---- GIVEN RECORDS
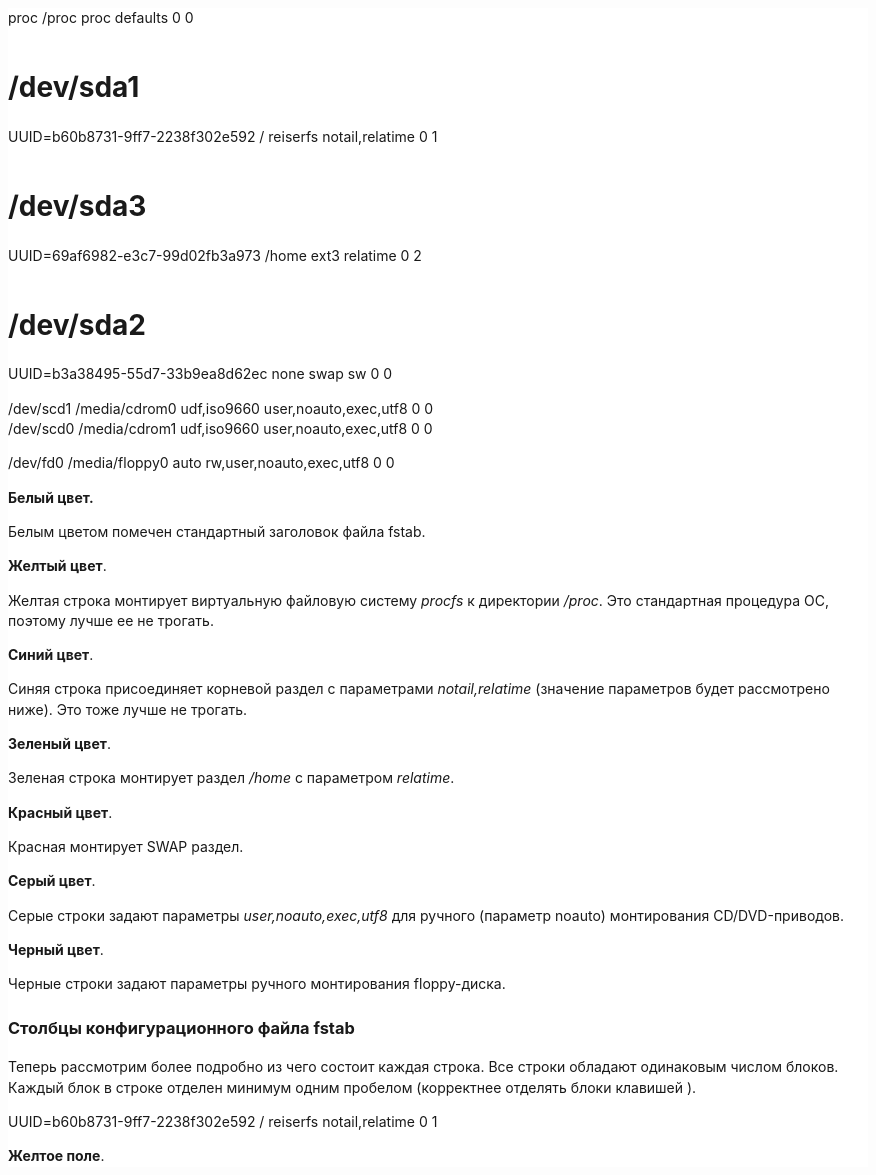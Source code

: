 proc /proc proc defaults 0 0

# /dev/sda1  
UUID=b60b8731-9ff7-2238f302e592 / reiserfs notail,relatime 0 1

# /dev/sda3  
UUID=69af6982-e3c7-99d02fb3a973 /home ext3 relatime 0 2

# /dev/sda2  
UUID=b3a38495-55d7-33b9ea8d62ec none swap sw 0 0

/dev/scd1 /media/cdrom0 udf,iso9660 user,noauto,exec,utf8 0 0  
/dev/scd0 /media/cdrom1 udf,iso9660 user,noauto,exec,utf8 0 0

/dev/fd0 /media/floppy0 auto rw,user,noauto,exec,utf8 0 0

**Белый цвет.**

Белым цветом помечен стандартный заголовок файла fstab.

**Желтый цвет**.

Желтая строка монтирует виртуальную файловую систему _procfs_ к директории _/proc_. Это стандартная процедура ОС, поэтому лучше ее не трогать.

**Синий цвет**.

Синяя строка присоединяет корневой раздел с параметрами _notail,relatime_ (значение параметров будет рассмотрено ниже). Это тоже лучше не трогать.

**Зеленый цвет**.

Зеленая строка монтирует раздел _/home_ с параметром _relatime_.

**Красный цвет**.

Красная монтирует SWAP раздел.

**Серый цвет**.

Серые строки задают параметры _user,noauto,exec,utf8_ для ручного (параметр noauto) монтирования CD/DVD-приводов.

**Черный цвет**.

Черные строки задают параметры ручного монтирования floppy-диска.

### Столбцы конфигурационного файла fstab

Теперь рассмотрим более подробно из чего состоит каждая строка. Все строки обладают одинаковым числом блоков. Каждый блок в строке отделен минимум одним пробелом (корректнее отделять блоки клавишей ).

UUID=b60b8731-9ff7-2238f302e592 / reiserfs notail,relatime 0 1

**Желтое поле**.
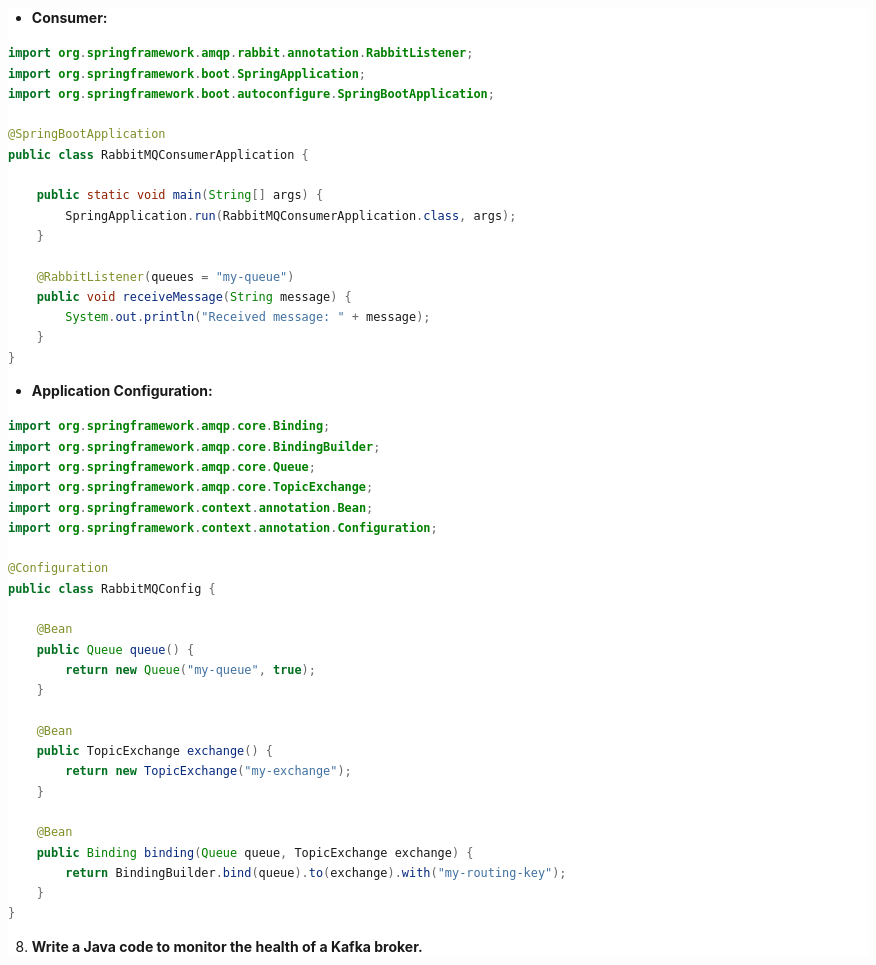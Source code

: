   - **Consumer:**


```java
import org.springframework.amqp.rabbit.annotation.RabbitListener;
import org.springframework.boot.SpringApplication;
import org.springframework.boot.autoconfigure.SpringBootApplication;

@SpringBootApplication
public class RabbitMQConsumerApplication {

    public static void main(String[] args) {
        SpringApplication.run(RabbitMQConsumerApplication.class, args);
    }

    @RabbitListener(queues = "my-queue")
    public void receiveMessage(String message) {
        System.out.println("Received message: " + message);
    }
}
```
 
  - **Application Configuration:**


```java
import org.springframework.amqp.core.Binding;
import org.springframework.amqp.core.BindingBuilder;
import org.springframework.amqp.core.Queue;
import org.springframework.amqp.core.TopicExchange;
import org.springframework.context.annotation.Bean;
import org.springframework.context.annotation.Configuration;

@Configuration
public class RabbitMQConfig {

    @Bean
    public Queue queue() {
        return new Queue("my-queue", true);
    }

    @Bean
    public TopicExchange exchange() {
        return new TopicExchange("my-exchange");
    }

    @Bean
    public Binding binding(Queue queue, TopicExchange exchange) {
        return BindingBuilder.bind(queue).to(exchange).with("my-routing-key");
    }
}
```
 
8. **Write a Java code to monitor the health of a Kafka broker.**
--------
**TRY IT**.
A single number is the whole answer: how many lines of the records contain the word "String".

**REPLY**.
2